La Better Regulation
Le politiche di semplificazione normativa e amministrativa hanno trovato un forte impulso nella Strategia di Lisbona. Ricordiamo che oggi, la gran parte dei servizi pubblici può essere gestita da soggetti organizzati in forma di società di diritto privato. Il potere pubblico viene chiamato a regolamentare i mercati con la produzione di regole specifiche con una disciplina pubblicistica che rimane quindi nella forma della regolazione. È questa una modificazione profonda delle funzioni dello Stato che pone la necessità di creare delle “buone” regole idonee al funzionamento del mercato d’interesse pubblico.
Gli effetti di un buon sistema di regolazione dei mercati sono infatti molto importanti poiché in primo luogo viene stimolata la nascita di mercati efficienti e concorrenziali anche a livello locale, in secondo luogo perché un effetto significativo è quello che consente al Paese di localizzare utilmente le imprese.

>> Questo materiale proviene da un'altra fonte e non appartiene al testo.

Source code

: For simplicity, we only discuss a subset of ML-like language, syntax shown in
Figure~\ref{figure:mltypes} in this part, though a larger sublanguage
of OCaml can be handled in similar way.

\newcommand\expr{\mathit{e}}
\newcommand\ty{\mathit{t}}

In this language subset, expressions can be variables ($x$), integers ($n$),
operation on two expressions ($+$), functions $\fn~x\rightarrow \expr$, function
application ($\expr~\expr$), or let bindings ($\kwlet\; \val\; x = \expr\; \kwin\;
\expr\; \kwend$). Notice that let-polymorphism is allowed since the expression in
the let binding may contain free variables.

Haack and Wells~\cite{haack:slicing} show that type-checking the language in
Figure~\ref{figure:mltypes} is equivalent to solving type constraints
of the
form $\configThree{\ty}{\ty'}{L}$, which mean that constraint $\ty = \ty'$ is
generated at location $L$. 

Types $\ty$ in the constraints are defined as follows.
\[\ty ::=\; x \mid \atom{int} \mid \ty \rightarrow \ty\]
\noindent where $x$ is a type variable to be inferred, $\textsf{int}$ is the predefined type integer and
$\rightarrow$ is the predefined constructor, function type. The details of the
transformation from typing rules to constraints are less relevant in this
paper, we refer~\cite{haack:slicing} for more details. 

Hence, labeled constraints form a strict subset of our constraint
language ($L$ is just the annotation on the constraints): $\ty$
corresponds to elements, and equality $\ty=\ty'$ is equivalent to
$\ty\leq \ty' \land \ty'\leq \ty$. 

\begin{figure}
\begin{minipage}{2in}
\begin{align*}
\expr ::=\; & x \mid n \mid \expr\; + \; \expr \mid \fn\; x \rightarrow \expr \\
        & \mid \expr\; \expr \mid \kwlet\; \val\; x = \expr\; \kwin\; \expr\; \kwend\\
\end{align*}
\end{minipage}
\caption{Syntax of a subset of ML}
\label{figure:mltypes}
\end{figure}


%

Si sottolinea che, a seguito dell’impulso comunitario, è stato operato un vero e proprio passaggio tra uno Stato che erogava servizi pubblici ad uno Stato che opera una regolazione del mercato in cui esistono soggetti privati.
Prendendo spunto da queste considerazioni si cominciano a delineare i concetti “Regulatory Reform”, “Regulatory Policy” e “Better Regulation”, la cui matrice comune, aldilà delle sottili distinzioni termologiche, è costituita dall’esigenza di assicurare un contesto normativo di “alta qualità”.
Negli ultimi anni, l’espressione “Regulatory Policy” ha gradualmente preso il posto della denominazione “Regulatory Reform”, per sottolineare la diversa prospettiva che è andata assumendo la “politica” di regolazione come processo continuo, una strategia unitaria piuttosto che una serie di “riforme” ad hoc. L’espressione “Better Regulation” nasce, invece, nel Regno Unito e sta ad indicare l’azione svolta dal Cabinet Office per promuovere il miglioramento della regolazione. L’impostazione seguita dall’OCSE si basa su un’accezione assai ampia di “regulation”, che finisce per ricomprendere tre ambiti, distinti in funzione degli obiettivi e degli interessi tutelati:
a) “regolazione economica”, che interviene direttamente nelle decisioni di mercato, attraverso la regolazione dell’entrata e dell’uscita dei prezzi;
b) “regolazione sociale”, che evoca gli interventi tesi alla cura di interessi pubblici prevalenti, come la salute e la sicurezza dei lavoratori, la protezione ambientale e la tutela dei consumatori;
c) “regolazione amministrativa”, con la quale i pubblici poteri impongono una serie di adempimenti (il c.d. red tape), attraverso i quali raccolgono informazioni ed intervengono nelle decisioni economiche degli operators.
In tale ampia nozione di regolazione si fa rientrare anche la disciplina della concorrenza. Si tratta di un’ampia categoria definita dall’OCSE come “the diverse set of instruments by which governments set requirements in enterprises and citizens”, che include “leggi, provvedimenti formali ed informali e norme delegate adottate a tutti i livelli governativi e da organismi non governativi o di autoregolazione ai quali l’ordinamento abbia delegato poteri di regolazione”.
Una definizione così ampia di regolazione, che comprende tutti gli interventi pubblici e coincide con tutto il diritto pubblico dell’economia, è apparsa a molti sostanzialmente inutilizzabile e si è perciò fatta strada una nozione più ristretta di regolazione che potremmo definire “amministrativa” e che si riferisce a ogni forma di esercizio di poteri autoritativi da parte di amministrazioni pubbliche.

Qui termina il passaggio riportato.